It was no doubt offensive and upsetting for those who had earned those medals and their
families to see an imposter marching alongside genuine soldiers, but I can’t help but feeling that sentencing the man to sixty hours community service is pushing it a bit. It is illegal to impersonate a soldier and with good reason. If you’re in the middle of a battle you don’t want the ‘soldier’ watching your back to have had no military training, especially ifthey’ve got a gun.

But after retirement? Yes, he was a twit about it and yes, I can understand the anger felt by soldiers and their families, but come on. The guy’s clearly nothing more deadly than a fantasist. He’s probably more frightened of the effect it’ll have on his wife than anything else. He’s apologised. The sentence in my opinion is far too harsh.

It is also, however, unsurprising. The view we have of our armed forces in this country is rose tinted to say the least. Soldiers are seen as saints regardless of what they have or have not done on the battlefields. In the eyes of some all you need to do is sign up for basic training to be placed on a moral pedestal high above the rest of the population. I understand that it’s a difficult job and a real tragedy when a young soldier is lost while fighting for (what they believe anyway) is the freedom of the UK, but I don’t think these people are saints.

In fact they kill people. Currently they are killing people in wars many of them do not agree with against those who are ill equipped technologically to fight against them. There have also been, and I stress here the rarity of these cases, many soldiers would not dream of acting in such a way, incidences of barbarity committed by our ‘brave boys’-as the Sun likes to call them.

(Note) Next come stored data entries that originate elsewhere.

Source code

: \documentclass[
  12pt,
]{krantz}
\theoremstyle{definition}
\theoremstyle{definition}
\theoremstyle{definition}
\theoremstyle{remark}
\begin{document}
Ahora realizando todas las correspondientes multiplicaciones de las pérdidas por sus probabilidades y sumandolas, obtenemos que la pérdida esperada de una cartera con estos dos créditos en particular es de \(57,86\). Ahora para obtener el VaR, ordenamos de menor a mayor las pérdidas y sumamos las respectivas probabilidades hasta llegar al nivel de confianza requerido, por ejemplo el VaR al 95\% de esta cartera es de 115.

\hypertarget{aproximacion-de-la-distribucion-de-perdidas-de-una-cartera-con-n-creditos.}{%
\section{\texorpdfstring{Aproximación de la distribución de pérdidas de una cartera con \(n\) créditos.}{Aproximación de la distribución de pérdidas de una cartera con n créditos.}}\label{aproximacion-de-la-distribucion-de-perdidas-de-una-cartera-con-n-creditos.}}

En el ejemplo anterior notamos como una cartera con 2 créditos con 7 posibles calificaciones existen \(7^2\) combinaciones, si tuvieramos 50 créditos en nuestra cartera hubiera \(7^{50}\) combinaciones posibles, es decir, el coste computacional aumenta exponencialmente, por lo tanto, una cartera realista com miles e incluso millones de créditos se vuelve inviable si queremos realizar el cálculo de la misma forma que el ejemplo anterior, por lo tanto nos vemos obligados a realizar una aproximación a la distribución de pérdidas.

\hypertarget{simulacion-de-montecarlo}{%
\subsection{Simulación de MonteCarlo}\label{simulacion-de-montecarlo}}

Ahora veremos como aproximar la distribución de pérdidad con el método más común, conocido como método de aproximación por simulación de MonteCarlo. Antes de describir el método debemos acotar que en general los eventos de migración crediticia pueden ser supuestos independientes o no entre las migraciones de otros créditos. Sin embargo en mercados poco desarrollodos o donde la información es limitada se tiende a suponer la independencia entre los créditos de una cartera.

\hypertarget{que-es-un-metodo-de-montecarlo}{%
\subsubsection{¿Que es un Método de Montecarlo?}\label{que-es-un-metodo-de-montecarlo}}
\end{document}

The Sun, being one of the sexist pieces of chip paper in waiting currently conning people out of their money in this country, always refers to them as ‘our boys’. Never ‘our soldiers’ or ‘our army’ or even ‘our people’. They clearly do not see the scores of women who work just as hard in just as dangerous conditions as their male comrades worth mentioning. And it’s rather infantilising to the soldiers themselves. They are ‘boys’, not ‘men’. Perhaps this is because it’s easier to see them as wide eyed and innocent if they’re portrayed as children. But that’s a different rant entirely. Time to get back on topic methinks.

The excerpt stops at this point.